'Utterly Immoral, Robert Keable and his scandalous novel.' by Simon Keable-Elliott
Robert Keable was a chaplain in the First World War who, after the war, wrote a novel called Simon Called Peter which shone a light on life behind the front lines during the war. The central story centred on an affair between a chaplain and a nurse. The book was slated by the critics and considered so ‘utterly immoral’ by F Scott Fitzgerald that he mocked it in The Great Gatsby. It became a huge international bestseller and despite being banned in parts of America went on to spawn a Broadway play and the sequel became a Hollywood Movie.

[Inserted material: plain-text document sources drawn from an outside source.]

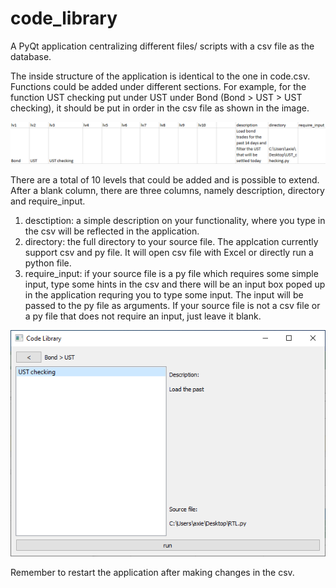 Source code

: # code_library
A PyQt application centralizing different files/ scripts with a csv file as the database.

The inside structure of the application is identical to the one in code.csv. Functions could be added under different sections. For example, for the function UST checking put under UST under Bond (Bond > UST > UST checking), it should be put in order in the csv file as shown in the image.

![alt text](https://github.com/alanxy/code_library/blob/master/documentation/UST_checking_csv.PNG "UST_checking_csv")

There are a total of 10 levels that could be added and is possible to extend. After a blank column, there are three columns, namely description, directory and require_input.
1. desctiption: a simple description on your functionality, where you type in the csv will be reflected in the application.
2. directory: the full directory to your source file. The applcation currently support csv and py file. It will open csv file with Excel or directly run a python file.
3. require_input: if your source file is a py file which requires some simple input, type some hints in the csv and there will be an input box poped up in the application requring you to type some input. The input will be passed to the py file as arguments. If your source file is not a csv file or a py file that does not require an input, just leave it blank.

![alt text](https://github.com/alanxy/code_library/blob/master/documentation/UST_checking_GUI.PNG "UST_checking_GUI")

Remember to restart the application after making changes in the csv.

The author’s life was truly extraordinary. As a child he was an evangelical preacher. He won a scholarship to Cambridge, became a priest, worked in Zanzibar and Basutoland as a missionary and gained a reputation as a writer of devotional books. He recruited black labourers to help with the war effort and in 1917 travelled to France as chaplain to the South African Native Labour Corps (SANLC). Witnessing the appalling racism the men faced ‘changed him’, as well as an affair with a 19 year-old lorry driver called Jolie. He left the church and after a year as a teacher back in England he fled the country to go and live in Paul Gauguin’s house in Tahiti. He continued to write and later ‘married’ a Tahitian princess.
Simon’s talk centres on Robert Keable’s time with the SANLC, recruiting in Basutoland and then accompanying the men to Le Havre. It also looks at the reaction to his wartime novel, Simon Called Peter.